27 de septiembre de 2015

Comenzar


El nacimiento es el más misterioso de los comienzos. En él, algo se forma, o bien a algo se le da forma, y empieza a ser. Nos hacemos preguntas: ¿Dónde comienza? ¿Quién o qué le da su forma? Y sobre todo: ¿a partir de qué? Quizás sea ya demasiado tarde para la metafísica, para defender que algo pueda crearse de la nada. Pero precisamente porque es tarde para la metafísica, porque ya no hay lugar para la nada en el mundo, por eso, tal vez, podemos comprender mejor qué significa, si significa algo, comenzar.

No hay lugar para la nada. El mundo está lleno, pesa demasiado. Paradójicamente, un mundo que no deja lugar para la nada, que se reivindica como lo único existente, al mismo tiempo va alojando un hueco, un vacío. Si es indiferente que algo comience o que algo acabe, porque nunca nada verdaderamente comienza; si todo comienzo es una repetición, entonces cada repetición es en sí misma la expresión de una nada que se hace visible en su propio repetirse. Pero esta nada abre otro orden, una oportunidad para que algo nazca. Pues todo se repite, pero las repeticiones nunca son iguales. 

Cada nacimiento es testimonio de un abismo. Nos sitúa ante la extrañeza: reconocemos con asombro que en lo que nace hay algo que regresa, que nos es devuelto. Por eso cada nacimiento ha de ser recibido, y ha de tener alguien, o algo, a su espera: lo que nace retornando nos reclama, porque viene inacabado, hasta cierto punto vacío. Pero no del todo. Necesita abrirse a la presencia, y ser acogido. Recibir un vacío. Esto, podríamos decir, es crear.

Para un mundo sin metafísica, esta idea puede ser conciliadora: no creamos desde la nada, sino con la nada. O bien: al crear hay, acaso, una cierta nada que nos crea y nos da forma, con la que moldeamos, y que a su vez nos moldea. Así puede explicarse la identidad entre el nacimiento y el retorno. Y desde lo creativo, así podríamos pensar el momento misterioso, a veces aterrador, del comienzo. Algo nace: se forma, o se transforma. Atraviesa un límite, testimonia una base desconocida, materia oscura que a la vez sostiene y constituye lo visible. Introduce en el mundo, casi sin ser notado, una porción de sombra. Martin Heidegger escribió que un niño, cuando nace, ya está maduro para morir. Lleva en él, efectivamente, la semilla para un nuevo nacimiento, para una nueva muerte.

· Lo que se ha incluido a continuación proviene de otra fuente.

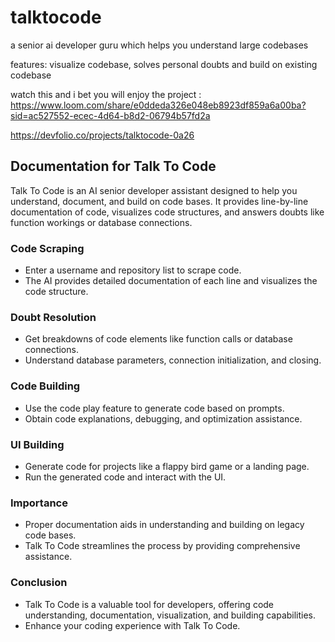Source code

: # talktocode
a senior ai developer guru which helps you understand large codebases


features: visualize codebase, solves personal doubts and build on existing codebase


watch this and i bet you will enjoy the project : https://www.loom.com/share/e0ddeda326e048eb8923df859a6a00ba?sid=ac527552-ecec-4d64-b8d2-06794b57fd2a

https://devfolio.co/projects/talktocode-0a26

## Documentation for Talk To Code

Talk To Code is an AI senior developer assistant designed to help you understand, document, and build on code bases. It provides line-by-line documentation of code, visualizes code structures, and answers doubts like function workings or database connections.

### Code Scraping

- Enter a username and repository list to scrape code.
- The AI provides detailed documentation of each line and visualizes the code structure.

### Doubt Resolution

- Get breakdowns of code elements like function calls or database connections.
- Understand database parameters, connection initialization, and closing.

### Code Building

- Use the code play feature to generate code based on prompts.
- Obtain code explanations, debugging, and optimization assistance.

### UI Building

- Generate code for projects like a flappy bird game or a landing page.
- Run the generated code and interact with the UI.

### Importance

- Proper documentation aids in understanding and building on legacy code bases.
- Talk To Code streamlines the process by providing comprehensive assistance.

### Conclusion

- Talk To Code is a valuable tool for developers, offering code understanding, documentation, visualization, and building capabilities.
- Enhance your coding experience with Talk To Code.
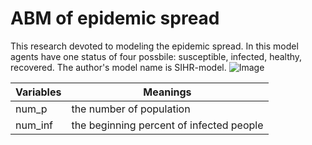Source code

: # ABM of epidemic spread
This research devoted to modeling the epidemic spread. In this model agents have one status of four possbile: susceptible, infected, healthy, recovered. The author's model name is SIHR-model.
![Image](C:/Users/kirill/Pictures/Screenshots/step_1.png)


Variables|Meanings
---|---
num_p|the number of population
num_inf|the beginning percent of infected people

Nos encontramos entonces en el borde, a punto de cruzar. Llevamos con nosotros, aunque no lo sabemos, un silencio: algo que hemos olvidado. Ni siquiera a partir de estas palabras, olvido, silencio, lo podemos nombrar. Nos disponemos a dar el paso. Ni completamente libres, ni completamente determinados. Apenas sin margen, como en el sendero más estrecho. Al mismo tiempo dispuestos para nacer y para asistir a lo que nace. Así nos es dado el comienzo.